### WORK ITEM
Please copy out each line of the entries in which "from" appears.

### SUPPLIED RECORDS
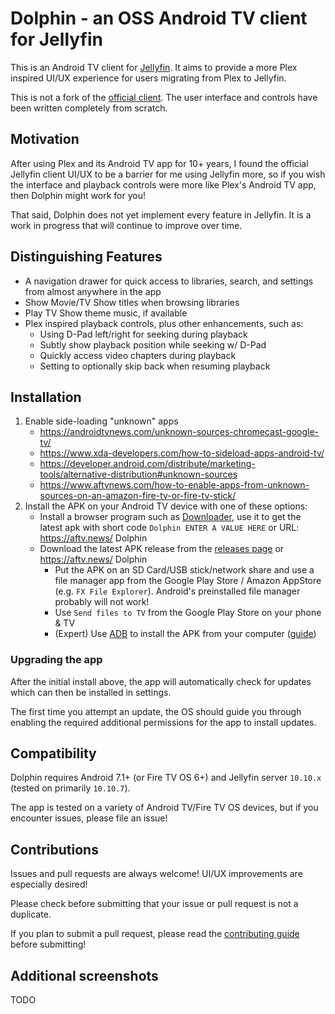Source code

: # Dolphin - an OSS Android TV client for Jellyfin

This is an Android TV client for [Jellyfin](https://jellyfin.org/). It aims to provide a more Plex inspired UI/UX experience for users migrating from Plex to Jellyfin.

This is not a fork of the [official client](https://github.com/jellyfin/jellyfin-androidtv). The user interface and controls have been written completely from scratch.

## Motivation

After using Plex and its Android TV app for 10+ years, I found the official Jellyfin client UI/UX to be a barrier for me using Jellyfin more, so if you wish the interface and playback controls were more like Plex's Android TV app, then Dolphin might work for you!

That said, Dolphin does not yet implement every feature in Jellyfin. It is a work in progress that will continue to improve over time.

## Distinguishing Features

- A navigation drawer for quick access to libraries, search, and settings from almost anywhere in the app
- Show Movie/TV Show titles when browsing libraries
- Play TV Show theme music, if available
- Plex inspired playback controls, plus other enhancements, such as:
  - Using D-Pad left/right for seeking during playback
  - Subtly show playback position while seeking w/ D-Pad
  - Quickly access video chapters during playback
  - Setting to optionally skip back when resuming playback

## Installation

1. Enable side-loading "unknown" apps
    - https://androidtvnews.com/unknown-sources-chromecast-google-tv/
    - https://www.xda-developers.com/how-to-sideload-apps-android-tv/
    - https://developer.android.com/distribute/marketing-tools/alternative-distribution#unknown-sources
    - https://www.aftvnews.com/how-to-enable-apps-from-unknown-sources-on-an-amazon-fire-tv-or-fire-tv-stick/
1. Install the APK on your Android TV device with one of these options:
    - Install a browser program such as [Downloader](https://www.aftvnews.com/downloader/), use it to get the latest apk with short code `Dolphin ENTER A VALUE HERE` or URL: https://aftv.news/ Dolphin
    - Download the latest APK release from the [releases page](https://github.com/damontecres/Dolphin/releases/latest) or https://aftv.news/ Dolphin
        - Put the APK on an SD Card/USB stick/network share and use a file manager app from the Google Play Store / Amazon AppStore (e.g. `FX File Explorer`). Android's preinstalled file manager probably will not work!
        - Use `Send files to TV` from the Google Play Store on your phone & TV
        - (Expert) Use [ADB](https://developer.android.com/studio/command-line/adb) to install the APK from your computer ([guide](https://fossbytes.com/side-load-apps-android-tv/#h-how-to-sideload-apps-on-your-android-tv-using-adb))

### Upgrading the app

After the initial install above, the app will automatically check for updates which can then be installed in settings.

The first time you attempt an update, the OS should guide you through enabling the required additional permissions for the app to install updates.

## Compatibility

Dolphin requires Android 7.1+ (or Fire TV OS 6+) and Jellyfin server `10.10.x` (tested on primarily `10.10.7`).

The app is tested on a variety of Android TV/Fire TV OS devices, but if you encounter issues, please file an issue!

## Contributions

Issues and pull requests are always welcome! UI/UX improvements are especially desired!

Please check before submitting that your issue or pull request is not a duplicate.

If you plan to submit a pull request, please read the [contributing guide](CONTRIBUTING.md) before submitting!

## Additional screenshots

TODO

---

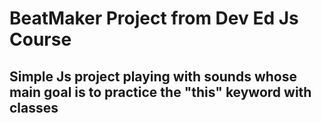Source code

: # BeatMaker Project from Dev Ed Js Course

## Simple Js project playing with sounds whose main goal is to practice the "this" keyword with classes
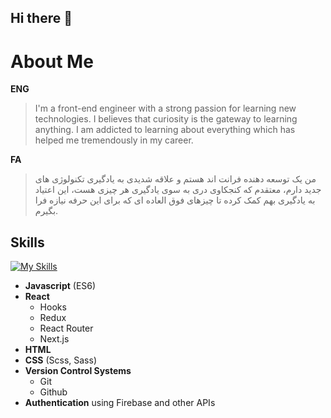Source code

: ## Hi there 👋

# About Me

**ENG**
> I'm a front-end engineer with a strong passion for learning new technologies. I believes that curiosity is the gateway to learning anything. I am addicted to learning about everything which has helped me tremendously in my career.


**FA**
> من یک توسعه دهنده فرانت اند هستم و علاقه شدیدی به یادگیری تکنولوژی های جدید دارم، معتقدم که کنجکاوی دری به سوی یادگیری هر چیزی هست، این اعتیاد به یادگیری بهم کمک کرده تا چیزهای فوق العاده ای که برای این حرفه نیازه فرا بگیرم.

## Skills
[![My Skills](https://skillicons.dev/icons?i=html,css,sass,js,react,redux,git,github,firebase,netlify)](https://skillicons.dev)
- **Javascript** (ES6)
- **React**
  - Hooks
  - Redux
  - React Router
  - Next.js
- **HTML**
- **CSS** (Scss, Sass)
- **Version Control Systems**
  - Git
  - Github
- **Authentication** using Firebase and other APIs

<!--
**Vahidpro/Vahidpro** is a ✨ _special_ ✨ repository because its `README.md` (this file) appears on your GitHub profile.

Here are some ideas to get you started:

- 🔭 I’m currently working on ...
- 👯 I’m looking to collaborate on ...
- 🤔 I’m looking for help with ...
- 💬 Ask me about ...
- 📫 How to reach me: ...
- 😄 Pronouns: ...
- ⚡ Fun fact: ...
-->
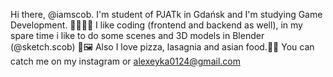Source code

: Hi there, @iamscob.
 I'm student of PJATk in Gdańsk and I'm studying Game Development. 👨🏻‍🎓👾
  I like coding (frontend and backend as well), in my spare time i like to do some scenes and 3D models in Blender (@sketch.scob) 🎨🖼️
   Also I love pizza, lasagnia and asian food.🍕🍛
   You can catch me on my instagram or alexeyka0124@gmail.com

### SOLUTION FOR THIS PROBLEM
This is an Android TV client for [Jellyfin](https://jellyfin.org/). It aims to provide a more Plex inspired UI/UX experience for users migrating from Plex to Jellyfin.
This is not a fork of the [official client](https://github.com/jellyfin/jellyfin-androidtv). The user interface and controls have been written completely from scratch.
- A navigation drawer for quick access to libraries, search, and settings from almost anywhere in the app
    - https://www.aftvnews.com/how-to-enable-apps-from-unknown-sources-on-an-amazon-fire-tv-or-fire-tv-stick/
    - Download the latest APK release from the [releases page](https://github.com/damontecres/Dolphin/releases/latest) or https://aftv.news/ Dolphin
        - Put the APK on an SD Card/USB stick/network share and use a file manager app from the Google Play Store / Amazon AppStore (e.g. `FX File Explorer`). Android's preinstalled file manager probably will not work!
        - Use `Send files to TV` from the Google Play Store on your phone & TV
        - (Expert) Use [ADB](https://developer.android.com/studio/command-line/adb) to install the APK from your computer ([guide](https://fossbytes.com/side-load-apps-android-tv/#h-how-to-sideload-apps-on-your-android-tv-using-adb))
: # BeatMaker Project from Dev Ed Js Course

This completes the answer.